**Exercise objective**
All of the data is to be restated word for word.

**Data in this exercise**
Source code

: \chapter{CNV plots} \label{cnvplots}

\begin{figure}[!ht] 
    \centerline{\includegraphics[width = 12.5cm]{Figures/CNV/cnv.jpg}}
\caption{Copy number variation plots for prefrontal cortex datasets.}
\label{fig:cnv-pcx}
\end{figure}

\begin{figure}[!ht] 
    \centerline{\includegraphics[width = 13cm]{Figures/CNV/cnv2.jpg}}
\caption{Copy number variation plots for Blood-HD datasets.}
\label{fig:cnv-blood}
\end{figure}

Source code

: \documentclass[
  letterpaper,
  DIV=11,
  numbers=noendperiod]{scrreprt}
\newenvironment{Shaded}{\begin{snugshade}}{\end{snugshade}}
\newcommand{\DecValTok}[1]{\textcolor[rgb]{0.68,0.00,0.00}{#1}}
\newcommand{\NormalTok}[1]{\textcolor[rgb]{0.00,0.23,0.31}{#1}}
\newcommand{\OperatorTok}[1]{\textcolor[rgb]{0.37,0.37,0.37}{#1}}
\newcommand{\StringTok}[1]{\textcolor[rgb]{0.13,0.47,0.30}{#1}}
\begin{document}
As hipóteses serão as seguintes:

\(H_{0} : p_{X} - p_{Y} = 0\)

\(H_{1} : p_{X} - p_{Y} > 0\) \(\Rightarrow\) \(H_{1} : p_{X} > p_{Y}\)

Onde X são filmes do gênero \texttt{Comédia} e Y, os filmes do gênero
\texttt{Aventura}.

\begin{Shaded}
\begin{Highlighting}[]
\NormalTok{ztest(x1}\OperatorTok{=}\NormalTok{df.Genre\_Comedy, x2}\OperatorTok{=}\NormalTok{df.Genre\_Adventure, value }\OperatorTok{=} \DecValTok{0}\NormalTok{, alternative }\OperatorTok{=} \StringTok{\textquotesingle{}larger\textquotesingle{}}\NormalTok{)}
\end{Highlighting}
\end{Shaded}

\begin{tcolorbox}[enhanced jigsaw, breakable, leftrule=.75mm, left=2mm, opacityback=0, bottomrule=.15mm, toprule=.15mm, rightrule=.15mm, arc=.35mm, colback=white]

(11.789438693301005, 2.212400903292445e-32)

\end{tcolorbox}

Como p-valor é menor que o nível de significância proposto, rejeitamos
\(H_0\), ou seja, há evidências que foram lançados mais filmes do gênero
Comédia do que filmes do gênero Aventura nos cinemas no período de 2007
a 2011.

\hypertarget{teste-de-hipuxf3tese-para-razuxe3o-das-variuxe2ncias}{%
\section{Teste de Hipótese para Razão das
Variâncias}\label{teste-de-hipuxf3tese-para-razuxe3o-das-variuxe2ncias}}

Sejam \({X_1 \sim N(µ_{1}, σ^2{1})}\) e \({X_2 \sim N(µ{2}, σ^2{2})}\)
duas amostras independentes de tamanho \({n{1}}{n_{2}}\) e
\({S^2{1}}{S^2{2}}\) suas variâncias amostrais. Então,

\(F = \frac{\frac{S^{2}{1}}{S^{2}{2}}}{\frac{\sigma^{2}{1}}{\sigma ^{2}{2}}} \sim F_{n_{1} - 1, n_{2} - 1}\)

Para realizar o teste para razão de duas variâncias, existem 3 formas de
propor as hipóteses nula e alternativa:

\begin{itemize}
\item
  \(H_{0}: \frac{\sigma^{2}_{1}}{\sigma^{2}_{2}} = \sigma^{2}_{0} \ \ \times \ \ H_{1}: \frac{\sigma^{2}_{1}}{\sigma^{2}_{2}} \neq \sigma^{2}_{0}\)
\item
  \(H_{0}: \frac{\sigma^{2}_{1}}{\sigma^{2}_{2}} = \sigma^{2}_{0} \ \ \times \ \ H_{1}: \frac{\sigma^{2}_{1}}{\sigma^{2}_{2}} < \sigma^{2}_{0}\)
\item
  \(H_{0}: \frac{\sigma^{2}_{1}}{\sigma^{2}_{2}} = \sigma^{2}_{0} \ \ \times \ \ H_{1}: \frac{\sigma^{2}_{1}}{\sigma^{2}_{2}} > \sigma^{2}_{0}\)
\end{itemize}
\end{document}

**Exercise answer**
Source code

: \chapter{CNV plots} \label{cnvplots}

\begin{figure}[!ht] 
    \centerline{\includegraphics[width = 12.5cm]{Figures/CNV/cnv.jpg}}
\caption{Copy number variation plots for prefrontal cortex datasets.}
\label{fig:cnv-pcx}
\end{figure}

\begin{figure}[!ht] 
    \centerline{\includegraphics[width = 13cm]{Figures/CNV/cnv2.jpg}}
\caption{Copy number variation plots for Blood-HD datasets.}
\label{fig:cnv-blood}
\end{figure}

Source code

: \documentclass[
  letterpaper,
  DIV=11,
  numbers=noendperiod]{scrreprt}
\newenvironment{Shaded}{\begin{snugshade}}{\end{snugshade}}
\newcommand{\DecValTok}[1]{\textcolor[rgb]{0.68,0.00,0.00}{#1}}
\newcommand{\NormalTok}[1]{\textcolor[rgb]{0.00,0.23,0.31}{#1}}
\newcommand{\OperatorTok}[1]{\textcolor[rgb]{0.37,0.37,0.37}{#1}}
\newcommand{\StringTok}[1]{\textcolor[rgb]{0.13,0.47,0.30}{#1}}
\begin{document}
As hipóteses serão as seguintes:

\(H_{0} : p_{X} - p_{Y} = 0\)

\(H_{1} : p_{X} - p_{Y} > 0\) \(\Rightarrow\) \(H_{1} : p_{X} > p_{Y}\)

Onde X são filmes do gênero \texttt{Comédia} e Y, os filmes do gênero
\texttt{Aventura}.

\begin{Shaded}
\begin{Highlighting}[]
\NormalTok{ztest(x1}\OperatorTok{=}\NormalTok{df.Genre\_Comedy, x2}\OperatorTok{=}\NormalTok{df.Genre\_Adventure, value }\OperatorTok{=} \DecValTok{0}\NormalTok{, alternative }\OperatorTok{=} \StringTok{\textquotesingle{}larger\textquotesingle{}}\NormalTok{)}
\end{Highlighting}
\end{Shaded}

\begin{tcolorbox}[enhanced jigsaw, breakable, leftrule=.75mm, left=2mm, opacityback=0, bottomrule=.15mm, toprule=.15mm, rightrule=.15mm, arc=.35mm, colback=white]

(11.789438693301005, 2.212400903292445e-32)

\end{tcolorbox}

Como p-valor é menor que o nível de significância proposto, rejeitamos
\(H_0\), ou seja, há evidências que foram lançados mais filmes do gênero
Comédia do que filmes do gênero Aventura nos cinemas no período de 2007
a 2011.

\hypertarget{teste-de-hipuxf3tese-para-razuxe3o-das-variuxe2ncias}{%
\section{Teste de Hipótese para Razão das
Variâncias}\label{teste-de-hipuxf3tese-para-razuxe3o-das-variuxe2ncias}}

Sejam \({X_1 \sim N(µ_{1}, σ^2{1})}\) e \({X_2 \sim N(µ{2}, σ^2{2})}\)
duas amostras independentes de tamanho \({n{1}}{n_{2}}\) e
\({S^2{1}}{S^2{2}}\) suas variâncias amostrais. Então,

\(F = \frac{\frac{S^{2}{1}}{S^{2}{2}}}{\frac{\sigma^{2}{1}}{\sigma ^{2}{2}}} \sim F_{n_{1} - 1, n_{2} - 1}\)

Para realizar o teste para razão de duas variâncias, existem 3 formas de
propor as hipóteses nula e alternativa:

\begin{itemize}
\item
  \(H_{0}: \frac{\sigma^{2}_{1}}{\sigma^{2}_{2}} = \sigma^{2}_{0} \ \ \times \ \ H_{1}: \frac{\sigma^{2}_{1}}{\sigma^{2}_{2}} \neq \sigma^{2}_{0}\)
\item
  \(H_{0}: \frac{\sigma^{2}_{1}}{\sigma^{2}_{2}} = \sigma^{2}_{0} \ \ \times \ \ H_{1}: \frac{\sigma^{2}_{1}}{\sigma^{2}_{2}} < \sigma^{2}_{0}\)
\item
  \(H_{0}: \frac{\sigma^{2}_{1}}{\sigma^{2}_{2}} = \sigma^{2}_{0} \ \ \times \ \ H_{1}: \frac{\sigma^{2}_{1}}{\sigma^{2}_{2}} > \sigma^{2}_{0}\)
\end{itemize}
\end{document}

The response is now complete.